*** Dataset records ***
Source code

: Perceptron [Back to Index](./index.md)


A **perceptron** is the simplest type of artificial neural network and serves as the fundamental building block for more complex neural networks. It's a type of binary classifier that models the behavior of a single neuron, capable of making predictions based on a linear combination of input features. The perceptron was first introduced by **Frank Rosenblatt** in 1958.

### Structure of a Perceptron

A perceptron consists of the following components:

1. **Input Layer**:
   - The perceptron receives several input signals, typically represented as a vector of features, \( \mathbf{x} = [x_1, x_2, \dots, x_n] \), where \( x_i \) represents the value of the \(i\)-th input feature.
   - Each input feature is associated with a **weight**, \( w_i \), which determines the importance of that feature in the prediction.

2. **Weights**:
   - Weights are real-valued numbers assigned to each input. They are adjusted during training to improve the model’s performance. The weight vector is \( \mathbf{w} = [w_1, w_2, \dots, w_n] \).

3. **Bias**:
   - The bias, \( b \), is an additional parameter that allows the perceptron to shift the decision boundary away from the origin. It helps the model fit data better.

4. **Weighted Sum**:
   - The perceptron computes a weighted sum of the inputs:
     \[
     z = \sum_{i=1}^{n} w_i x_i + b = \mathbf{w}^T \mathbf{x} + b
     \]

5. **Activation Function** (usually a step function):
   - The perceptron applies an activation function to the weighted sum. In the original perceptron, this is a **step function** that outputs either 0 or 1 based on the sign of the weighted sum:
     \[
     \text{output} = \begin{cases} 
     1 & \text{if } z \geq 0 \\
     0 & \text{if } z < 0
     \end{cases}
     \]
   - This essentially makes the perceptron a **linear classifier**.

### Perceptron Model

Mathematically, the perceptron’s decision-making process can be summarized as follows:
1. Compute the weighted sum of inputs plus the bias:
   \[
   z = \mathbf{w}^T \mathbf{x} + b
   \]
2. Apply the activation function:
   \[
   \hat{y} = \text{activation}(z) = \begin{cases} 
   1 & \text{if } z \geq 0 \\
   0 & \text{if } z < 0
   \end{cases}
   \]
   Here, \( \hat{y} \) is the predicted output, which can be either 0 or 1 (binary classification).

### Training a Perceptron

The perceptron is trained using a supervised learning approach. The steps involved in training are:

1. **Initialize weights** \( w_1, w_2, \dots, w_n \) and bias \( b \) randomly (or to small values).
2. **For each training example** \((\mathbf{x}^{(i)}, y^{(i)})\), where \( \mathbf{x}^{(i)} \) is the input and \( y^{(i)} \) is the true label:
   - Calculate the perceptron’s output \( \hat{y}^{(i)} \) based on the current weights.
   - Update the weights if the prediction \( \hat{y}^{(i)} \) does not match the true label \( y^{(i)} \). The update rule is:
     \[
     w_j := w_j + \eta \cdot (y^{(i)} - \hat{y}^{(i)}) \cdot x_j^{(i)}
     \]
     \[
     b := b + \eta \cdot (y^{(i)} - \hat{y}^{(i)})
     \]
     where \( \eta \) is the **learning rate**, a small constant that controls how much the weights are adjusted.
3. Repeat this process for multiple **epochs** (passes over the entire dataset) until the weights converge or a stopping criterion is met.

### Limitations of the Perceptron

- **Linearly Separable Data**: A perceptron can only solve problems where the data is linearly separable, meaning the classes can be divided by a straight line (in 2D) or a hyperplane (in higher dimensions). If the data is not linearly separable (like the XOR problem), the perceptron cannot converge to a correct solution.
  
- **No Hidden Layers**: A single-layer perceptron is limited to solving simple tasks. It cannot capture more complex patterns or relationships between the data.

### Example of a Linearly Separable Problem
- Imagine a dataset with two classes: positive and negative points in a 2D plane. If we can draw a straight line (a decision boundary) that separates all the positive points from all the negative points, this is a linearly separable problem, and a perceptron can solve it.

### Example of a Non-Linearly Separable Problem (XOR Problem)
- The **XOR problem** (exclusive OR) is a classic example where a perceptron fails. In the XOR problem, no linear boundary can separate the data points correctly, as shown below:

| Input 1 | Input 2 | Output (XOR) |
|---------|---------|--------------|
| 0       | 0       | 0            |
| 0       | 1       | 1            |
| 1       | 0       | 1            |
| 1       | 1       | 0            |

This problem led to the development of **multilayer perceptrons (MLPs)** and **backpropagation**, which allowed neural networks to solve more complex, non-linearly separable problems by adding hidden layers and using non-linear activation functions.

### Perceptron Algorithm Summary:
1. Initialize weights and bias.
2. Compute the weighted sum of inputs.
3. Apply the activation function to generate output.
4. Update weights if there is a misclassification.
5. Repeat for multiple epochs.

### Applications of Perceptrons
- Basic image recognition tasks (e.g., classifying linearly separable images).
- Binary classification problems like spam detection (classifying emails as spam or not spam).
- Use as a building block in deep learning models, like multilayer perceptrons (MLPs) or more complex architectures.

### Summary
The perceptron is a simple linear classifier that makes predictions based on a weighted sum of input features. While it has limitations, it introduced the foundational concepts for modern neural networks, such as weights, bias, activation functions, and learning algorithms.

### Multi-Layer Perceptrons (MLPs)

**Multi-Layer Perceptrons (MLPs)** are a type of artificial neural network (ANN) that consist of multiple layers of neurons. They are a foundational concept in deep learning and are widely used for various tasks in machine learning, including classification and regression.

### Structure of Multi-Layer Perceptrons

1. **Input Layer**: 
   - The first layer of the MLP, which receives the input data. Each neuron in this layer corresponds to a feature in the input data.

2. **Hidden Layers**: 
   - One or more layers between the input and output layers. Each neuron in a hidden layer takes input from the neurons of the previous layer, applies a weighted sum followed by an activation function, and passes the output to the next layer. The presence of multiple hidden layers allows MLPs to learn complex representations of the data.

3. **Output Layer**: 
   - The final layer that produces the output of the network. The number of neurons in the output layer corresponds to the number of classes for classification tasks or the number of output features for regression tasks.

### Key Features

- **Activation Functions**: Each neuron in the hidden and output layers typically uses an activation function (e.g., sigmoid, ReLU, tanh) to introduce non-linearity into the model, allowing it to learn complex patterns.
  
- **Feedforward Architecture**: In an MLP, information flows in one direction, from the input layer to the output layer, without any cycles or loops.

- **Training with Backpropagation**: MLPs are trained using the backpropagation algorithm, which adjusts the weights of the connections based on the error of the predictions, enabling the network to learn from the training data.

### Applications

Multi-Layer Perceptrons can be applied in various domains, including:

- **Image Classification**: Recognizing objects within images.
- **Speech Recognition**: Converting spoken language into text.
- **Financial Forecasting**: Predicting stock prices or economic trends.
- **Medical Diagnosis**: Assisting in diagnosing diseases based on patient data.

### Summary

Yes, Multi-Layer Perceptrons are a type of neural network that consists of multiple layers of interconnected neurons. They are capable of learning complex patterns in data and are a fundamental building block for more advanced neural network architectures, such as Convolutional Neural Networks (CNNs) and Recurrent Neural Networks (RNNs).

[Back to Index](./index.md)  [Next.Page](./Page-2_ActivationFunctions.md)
*** End of Dataset records ***
Scan the entries above and show each line that contains the word "classifying".

- Basic image recognition tasks (e.g., classifying linearly separable images).
- Binary classification problems like spam detection (classifying emails as spam or not spam).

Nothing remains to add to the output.